Humul kadzibuna (orang-orang yang dusta), yakni yang sempurna kebohongannya dan yang berhak disebut pendusta secara mutlak; yang dusta itu hanyalah mereka.
Sekiranya tidak ada kurnia Allah dan rahmat-Nya kepada kamu semua di dunia dan di akherat, niscaya kamu ditimpa azab yang besar, karena pembicaraan kamu tentang berita bohong itu (QS. 24 an-Nur: 14)

Walaula fadllullahi ‘alaikum warahmatuhu (sekiranya tidak ada kurnia Allah dan rahmat-Nya kepada kamu). Sapaan ini ditujukan kepada para penyimak dan seluruh Kaum Muslimin.

Fiddunya (di dunia) berupa aneka jenis nikmat yang di antaranya penangguhan untuk bertobat.

Wal akhirati (dan di akhirat) yang di antara karunianya ialah maaf dan ampunan.

Lamassakum (niscaya kamu ditimpa) dengan segera.

Fima afadltum fihi (karena pembicaraan kamu tentangnya), yakni disebabkan berita bohong yang kalian sebar-luaskan.

Azabun ‘azhimun (azab yang besar), sehingga azab berupa hukuman dera dan celaan dianggap kecil.


Ingatlah di waktu kamu menerima berita bohong itu dari mulut ke mulut dan kamu katakan dengan mulutmu apa yang tidak kamu ketahui sedikit juga, dan kamu menganggapnya suatu yang ringan saja.Padahal dia pada sisi Allah adalah besar (QS. 24 an-Nur: 15)

Idz talaqqaunahu (ingatlah di waktu kamu menerimanya), yakni niscaya kamu ditimpa azab tatkala kamu menerima berita bohong itu dari para perekayasanya.

Bi`alsinatikum (dari mulut ke mulut), yakni sebagian kamu memperoleh cerita dari yang lain.

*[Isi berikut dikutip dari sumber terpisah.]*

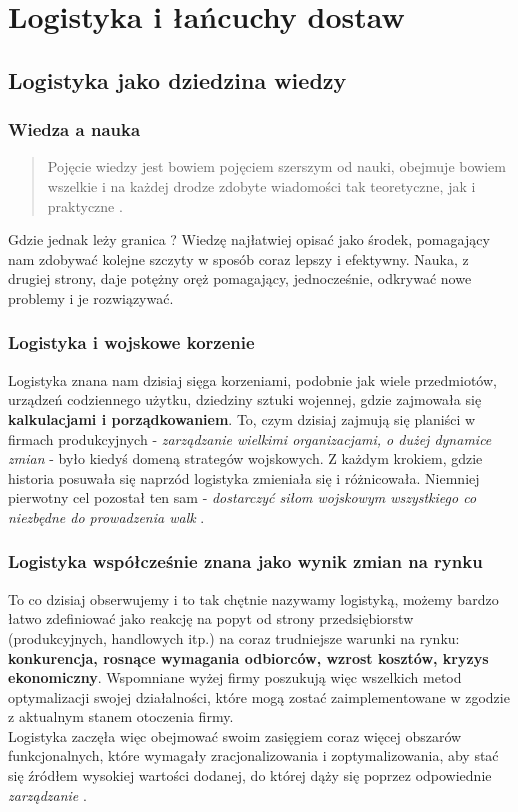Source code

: \chapter{Logistyka i łańcuchy dostaw}
\label{c2:c2}

\section{Logistyka jako dziedzina wiedzy}
	\subsection{Wiedza a nauka}	
		\begin{quote}
			Pojęcie wiedzy jest bowiem pojęciem szerszym od nauki,
			obejmuje bowiem wszelkie i na każdej drodze zdobyte wiadomości
			tak teoretyczne, jak i praktyczne \cite{organizacja_badan_ocen_prac_naukowych}.
		\end{quote}
		Gdzie jednak leży granica ? Wiedzę najłatwiej opisać jako środek, pomagający 
		nam zdobywać kolejne szczyty w sposób coraz lepszy i efektywny. Nauka, z drugiej strony,
		daje potężny oręż pomagający, jednocześnie, odkrywać nowe problemy i je rozwiązywać.
	\subsection{Logistyka i wojskowe korzenie}
		Logistyka znana nam dzisiaj sięga korzeniami, podobnie jak wiele przedmiotów, urządzeń 
		codziennego użytku, dziedziny sztuki wojennej, gdzie zajmowała się \textbf{kalkulacjami i porządkowaniem}.
		To, czym dzisiaj zajmują się planiści w firmach produkcyjnych - \emph{zarządzanie wielkimi organizacjami,
		o dużej dynamice zmian} - było kiedyś domeną strategów wojskowych. Z każdym krokiem, gdzie historia posuwała
		się naprzód logistyka zmieniała się i różnicowała. Niemniej pierwotny cel pozostał ten sam - 
		\emph{dostarczyć siłom wojskowym wszystkiego co niezbędne do prowadzenia walk} \cite{logistyka_jako_dziedzina_wiedzy_cz1}.
	\subsection{Logistyka współcześnie znana jako wynik zmian na rynku}
		To co dzisiaj obserwujemy i to tak chętnie nazywamy logistyką, 
		możemy bardzo łatwo zdefiniować jako reakcję na popyt od
		strony przedsiębiorstw (produkcyjnych, handlowych itp.) na coraz trudniejsze warunki na
		rynku: \textbf{konkurencja, rosnące wymagania odbiorców, wzrost kosztów, kryzys ekonomiczny}.
		Wspomniane wyżej firmy poszukują więc wszelkich metod optymalizacji swojej działalności, 
		które mogą zostać zaimplementowane w zgodzie z aktualnym stanem otoczenia firmy.\\
		Logistyka zaczęła więc obejmować swoim zasięgiem coraz więcej obszarów funkcjonalnych, które
		wymagały zracjonalizowania i zoptymalizowania, aby stać się źródłem wysokiej wartości dodanej, do której
		dąży się poprzez odpowiednie \emph{zarządzanie} \cite{logistyka_jako_dziedzina_wiedzy_cz1}.
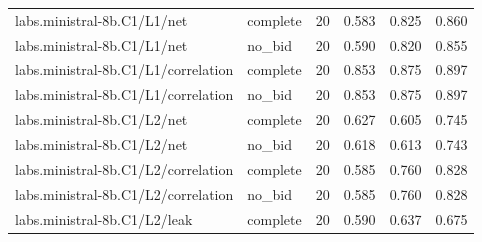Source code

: \begin{longtable}{@{}p{2.2in}lrrrr@{}}
labs.\allowbreak ministral-8b.\allowbreak C1/\allowbreak L1/\allowbreak net & complete & 20 & 0.583 & 0.825 & 0.860\\
labs.\allowbreak ministral-8b.\allowbreak C1/\allowbreak L1/\allowbreak net & no\_\allowbreak bid & 20 & 0.590 & 0.820 & 0.855\\
labs.\allowbreak ministral-8b.\allowbreak C1/\allowbreak L1/\allowbreak correlation & complete & 20 & 0.853 & 0.875 & 0.897\\
labs.\allowbreak ministral-8b.\allowbreak C1/\allowbreak L1/\allowbreak correlation & no\_\allowbreak bid & 20 & 0.853 & 0.875 & 0.897\\
labs.\allowbreak ministral-8b.\allowbreak C1/\allowbreak L2/\allowbreak net & complete & 20 & 0.627 & 0.605 & 0.745\\
labs.\allowbreak ministral-8b.\allowbreak C1/\allowbreak L2/\allowbreak net & no\_\allowbreak bid & 20 & 0.618 & 0.613 & 0.743\\
labs.\allowbreak ministral-8b.\allowbreak C1/\allowbreak L2/\allowbreak correlation & complete & 20 & 0.585 & 0.760 & 0.828\\
labs.\allowbreak ministral-8b.\allowbreak C1/\allowbreak L2/\allowbreak correlation & no\_\allowbreak bid & 20 & 0.585 & 0.760 & 0.828\\
labs.\allowbreak ministral-8b.\allowbreak C1/\allowbreak L2/\allowbreak leak & complete & 20 & 0.590 & 0.637 & 0.675\\

\end{longtable}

Ini terjadi karena seseorang di antara mereka menemui yang lain lalu bertanya, “Berita apa yang kamu miliki?” Maka dia menceritakan berita dusta sehingga menyebar dan meluas. Maka tiada rumah dan tempat tinggal melainkan berita itu singgah di sana.

Wataquluna bi`afwahikum ma laisa lakum bihi ‘ilmun (dan kamu katakan dengan mulutmu apa yang tidak kamu ketahui sedikit pun), yakni kamu mengatakannya sebagai ucapan di bibir belaka, tanpa bukti, dan tidak bersumber dari dalam qalbu.

Watahsabunahu hayyinan (dan kamu menganggapnya suatu yang ringan), mudah, dan tidak menimbulkan sanksi yang besar.

Wahuwa ‘indallahi ‘azhimun (padahal ia, pada sisi Allah, adalah besar) dosanya dan berat azabnya. Seorang ulama berkata: Jangan pernah mengatakan keburukan yang kamu lakukan sebagai hal remeh, karena boleh jadi ia merupakan sesuatu yang besar di sisi Allah.
Dan mengapa kamu tidak berkata, di waktu mendengar berita bohong itu, "Sekali-kali tidaklah pantas bagi kita memperkatakan ini. Maha Suci Engkau, ini adalah dusta yang besar". (QS. 24 an-Nur: 16)

Walaula idz sami’tuhu (dan mengapa kamu, di waktu mendengarnya) dari para perekayasa dan pengikutnya.

Qultum (tidak berkata) guna mendustakan gosip mereka dan mengemukakan bahaya dari tindakannya itu.

Ma yakunu lana an natakallama bihadza (sekali-kali tidaklah pantas bagi kita memperkatakan ini), yakni mengucapkan gosip itu. Gosip demikian takkan pernah muncul dari kami dalam bentuk apa pun. Penggalan ini bertujuan untuk meniadakan dari mereka, bukan menyatakan ketidakbenaran gosip itu.

Subhanaka (Maha Suci Engkau). Inilah ungkapan keheranan terhadap orang yang menyebarkan gosip.

Hadza (ini), yakni gosip yang tidak patut untuk dikatakan oleh siapa pun…

Buhtanun ‘azhimun (adalah dusta yang besar), yakni kebohongan yang besar di sisi Allah.
Allah memperingatkan kamu agar jangan kembali memperbuat yang seperti itu selama-lamanya, jika kamu orang-orang yang beriman (QS. 24 an-Nur: 17)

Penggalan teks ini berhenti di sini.